Her vali gibi büyük heyecan, çalışma azmi, başarma tutkusu ile ilimize geldiğine şüphe yok, ayağının tozuyla Defterdarlık önünde kürsüye çıktığı ilk gün yaptığı konuşmada “Kastamonu’nun hizmete ihtiyacının olduğunu öğrendim. Bunu da hep birlikte başaracağız.

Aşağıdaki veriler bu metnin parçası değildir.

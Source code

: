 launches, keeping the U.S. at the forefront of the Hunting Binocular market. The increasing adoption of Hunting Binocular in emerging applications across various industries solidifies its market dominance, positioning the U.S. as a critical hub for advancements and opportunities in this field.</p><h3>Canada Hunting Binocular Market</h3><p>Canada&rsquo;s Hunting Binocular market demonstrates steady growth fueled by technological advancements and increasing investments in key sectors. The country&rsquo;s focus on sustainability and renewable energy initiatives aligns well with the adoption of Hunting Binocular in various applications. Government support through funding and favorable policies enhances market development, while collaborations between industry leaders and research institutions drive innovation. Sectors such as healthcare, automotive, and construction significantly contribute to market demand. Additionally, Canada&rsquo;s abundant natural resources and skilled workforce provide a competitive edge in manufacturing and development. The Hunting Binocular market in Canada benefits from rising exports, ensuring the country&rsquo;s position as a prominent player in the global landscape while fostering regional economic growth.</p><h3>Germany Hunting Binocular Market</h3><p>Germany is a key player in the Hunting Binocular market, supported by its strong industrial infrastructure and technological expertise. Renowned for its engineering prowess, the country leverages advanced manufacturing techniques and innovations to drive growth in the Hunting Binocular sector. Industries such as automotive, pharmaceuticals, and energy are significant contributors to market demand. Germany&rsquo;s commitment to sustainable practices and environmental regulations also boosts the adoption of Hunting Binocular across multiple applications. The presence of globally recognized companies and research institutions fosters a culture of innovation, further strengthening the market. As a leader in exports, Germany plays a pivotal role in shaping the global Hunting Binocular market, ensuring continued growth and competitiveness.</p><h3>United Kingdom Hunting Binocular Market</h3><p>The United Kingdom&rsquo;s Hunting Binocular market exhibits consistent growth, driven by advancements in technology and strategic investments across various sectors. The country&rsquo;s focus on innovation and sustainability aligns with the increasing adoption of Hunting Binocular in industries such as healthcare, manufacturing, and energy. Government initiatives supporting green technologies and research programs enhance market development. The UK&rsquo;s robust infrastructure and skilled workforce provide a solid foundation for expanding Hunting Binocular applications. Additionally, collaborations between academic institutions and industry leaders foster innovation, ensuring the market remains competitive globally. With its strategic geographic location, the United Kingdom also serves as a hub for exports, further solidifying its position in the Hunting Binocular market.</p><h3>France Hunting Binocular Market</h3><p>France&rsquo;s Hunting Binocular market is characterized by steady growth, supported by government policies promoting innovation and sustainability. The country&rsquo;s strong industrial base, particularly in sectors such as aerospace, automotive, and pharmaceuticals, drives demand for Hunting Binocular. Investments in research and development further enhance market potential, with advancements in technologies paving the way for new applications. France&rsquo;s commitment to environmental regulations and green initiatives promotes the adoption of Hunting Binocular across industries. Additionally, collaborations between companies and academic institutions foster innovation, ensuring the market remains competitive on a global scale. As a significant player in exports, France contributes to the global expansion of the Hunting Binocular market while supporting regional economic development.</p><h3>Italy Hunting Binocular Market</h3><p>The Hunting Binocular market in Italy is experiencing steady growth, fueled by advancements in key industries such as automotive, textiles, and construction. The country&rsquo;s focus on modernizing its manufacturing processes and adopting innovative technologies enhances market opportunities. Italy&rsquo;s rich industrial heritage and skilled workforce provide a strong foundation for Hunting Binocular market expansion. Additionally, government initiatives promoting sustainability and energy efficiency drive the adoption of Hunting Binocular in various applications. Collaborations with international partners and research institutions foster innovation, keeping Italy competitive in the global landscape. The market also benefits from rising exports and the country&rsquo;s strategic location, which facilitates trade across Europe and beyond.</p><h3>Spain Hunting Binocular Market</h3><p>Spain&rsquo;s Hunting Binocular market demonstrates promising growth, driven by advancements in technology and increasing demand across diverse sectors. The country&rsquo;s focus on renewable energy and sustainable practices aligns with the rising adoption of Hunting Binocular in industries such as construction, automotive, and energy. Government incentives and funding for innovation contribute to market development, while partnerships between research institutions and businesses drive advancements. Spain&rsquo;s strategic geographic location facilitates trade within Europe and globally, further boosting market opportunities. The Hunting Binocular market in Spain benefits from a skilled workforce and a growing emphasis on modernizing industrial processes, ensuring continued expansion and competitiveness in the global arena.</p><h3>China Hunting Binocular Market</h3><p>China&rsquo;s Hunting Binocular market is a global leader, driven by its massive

Hizmetleri eksiksiz ve yerinde birlik ve beraberlikle yapacağız” sözleriyle topyekun kalkınma çağrısı yaptı her kesime…
Köprünün altından akan sulara sormak lazım davetin ne oranda icabet bulduğunu.
Mazisi “devlet ile vatandaşı” aynı güzergahta buluşturduğu envai “sosyal kalkınma” projeleri ile dolu olan bir kariyer, ki bazı projeleri “örnek” olarak alınıp çoğaltılmış bir mesleki birikim bu, yığınla takdirname ve ödül karşılığında…
Kastamonu meyletti mi acep Karadeniz’in bereketinden nasiplenmeye?
Kastamonu siyasetinden, yerel yönetimlerinden, meslek odalarından, sivil toplum örgütlerinden, iş dünyasından, hayırseverlerden memleketin ali menfaatlerine dair ne umdu da ne buldu acep?..
Yanık bir Karadeniz türküsü mü arka fonda çalan?
Hemen her vali kalbi kırık, gönlünde ukde, gözü arkada ayrılıyor Kastamonu’dan…
Kervana yeni bir yolcu daha mı ekledik?
Çokça “Kurdun kuşun, börtü böceğin, yeşilin ve mavinin, papatya misali çocukların, nezaketin ve liyakatin valisi” olarak hatırlanacak olması muhtemel; en azından doğanın kıymetini, eğitimin kadrini, aydınlığın değerini bilenlerce…
Küre Dağları Milli Parkı havalisini köstebek yuvasına çevirecek maden planını rafa kaldırması, deprem riski taşıyan okul binalarını tereddüt etmeden derhal yıkıp yeniden yapması, bağnaz zihinli koltuk sahiplerine yüz vermemesi yeter de artar Kastamonu siciline yıldız kondurmak için.
Her türlü düşünceyi maske eyleyip şahsi kazanç sağlama peşindekilerle asla yan yana gelmedi…
Ekseriyetle “gülüp geçti”.
“Kastamonu Valisi” kalabalıkta yalnız adamdır…
Karadeniz de bir ada idi…
Ege’ye aktı…
Hatıralarında hüzünlü bir sahil olarak kalacaktır Kastamonu.